He said he was squeezed by Franklin against the door before
it stopped. Then the second Appellant got out of the front
and opened that door. He was pushed out and fell into a drain.
He tried to get up and run but was tripped and fell on his
stomach. Franklin grabbed his hand. He felt blows on his back.
The second Appellant was nearby at the time, grabbed his other
hand and started punching him in the face. Thereupon the first
Appellant joined in and hit P.C. Choc on the back twice while
the first Appellant held on to his hand. The second Appellant
grabbed Flowers' revolver. P.C. Choc ran towards the taxi,
got in, and lost consciousness.
Of course,
one of the main issues at the trial was whether the Appellants
were engaged in a joint enterprise, acting with a common purpose
jointly and this aspect was dealt with at great length and
in detail by the learned trial judge.
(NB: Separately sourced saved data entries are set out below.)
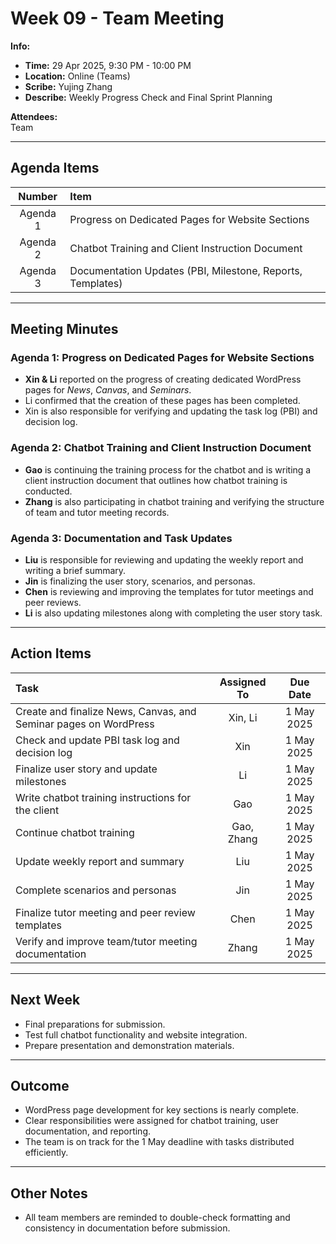 # Week 09 - Team Meeting

**Info:**
- **Time:** 29 Apr 2025, 9:30 PM - 10:00 PM
- **Location:** Online (Teams)
- **Scribe:** Yujing Zhang
- **Describe:** Weekly Progress Check and Final Sprint Planning

**Attendees:**  
Team

---

## Agenda Items

|  Number  | Item                                                       |
|:--------:|:-----------------------------------------------------------|
| Agenda 1 | Progress on Dedicated Pages for Website Sections           |
| Agenda 2 | Chatbot Training and Client Instruction Document           |
| Agenda 3 | Documentation Updates (PBI, Milestone, Reports, Templates) |

---

## Meeting Minutes

### Agenda 1: Progress on Dedicated Pages for Website Sections
- **Xin & Li** reported on the progress of creating dedicated WordPress pages for *News*, *Canvas*, and *Seminars*.
- Li confirmed that the creation of these pages has been completed.
- Xin is also responsible for verifying and updating the task log (PBI) and decision log.

### Agenda 2: Chatbot Training and Client Instruction Document
- **Gao** is continuing the training process for the chatbot and is writing a client instruction document that outlines how chatbot training is conducted.
- **Zhang** is also participating in chatbot training and verifying the structure of team and tutor meeting records.

### Agenda 3: Documentation and Task Updates
- **Liu** is responsible for reviewing and updating the weekly report and writing a brief summary.
- **Jin** is finalizing the user story, scenarios, and personas.
- **Chen** is reviewing and improving the templates for tutor meetings and peer reviews.
- **Li** is also updating milestones along with completing the user story task.

---

## Action Items

| Task                                                              | Assigned To |  Due Date   |
|:------------------------------------------------------------------|:-----------:|:-----------:|
| Create and finalize News, Canvas, and Seminar pages on WordPress |   Xin, Li   |  1 May 2025 |
| Check and update PBI task log and decision log                   |     Xin     |  1 May 2025 |
| Finalize user story and update milestones                        |     Li      |  1 May 2025 |
| Write chatbot training instructions for the client               |     Gao     |  1 May 2025 |
| Continue chatbot training                                        |   Gao, Zhang|  1 May 2025 |
| Update weekly report and summary                                 |     Liu     |  1 May 2025 |
| Complete scenarios and personas                                  |     Jin     |  1 May 2025 |
| Finalize tutor meeting and peer review templates                 |     Chen    |  1 May 2025 |
| Verify and improve team/tutor meeting documentation              |     Zhang   |  1 May 2025 |

---

## Next Week

- Final preparations for submission.
- Test full chatbot functionality and website integration.
- Prepare presentation and demonstration materials.

---

## Outcome

- WordPress page development for key sections is nearly complete.
- Clear responsibilities were assigned for chatbot training, user documentation, and reporting.
- The team is on track for the 1 May deadline with tasks distributed efficiently.

---

## Other Notes

- All team members are reminded to double-check formatting and consistency in documentation before submission.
If acting in concert
each would have been responsible for the wounds inflicted
on P.C. Choc by one more of them.
In an
unsworn statement from the dock the first Appellant's version
leading up to the time just before P.C. Choc received his
wounds had much in common with the prosecution evidence. He
admitted extinguishing the courtesy light but claimed that
he had first asked Flowers to turn it off. He did not explain
why he wanted it off. He spoke of a "hassle" with
Flowers after which he alleges both let each other go. On
leaving the car he saw P.C. Choc down on the ground. He claims
that he then panicked and ran into the bush. He said he did
not harm or threaten P.C. Choc in any way.
The first
Appellant called Franklin as a witness. Franklin's evidence
also had something in common with the prosecution evidence
but with a gloss which exornerated the first Appellant from
any violent acts and implicated the second Appellant as the
culprit. He claimed that P.C. Choc had shoved the gun into
his side; that he got excited, grabbed it and that a struggle
ensued. Following the struggle the second Appellant ran away
and Franklin followed. He claims that while running the second
Appellant admitted to having "juked the policeman".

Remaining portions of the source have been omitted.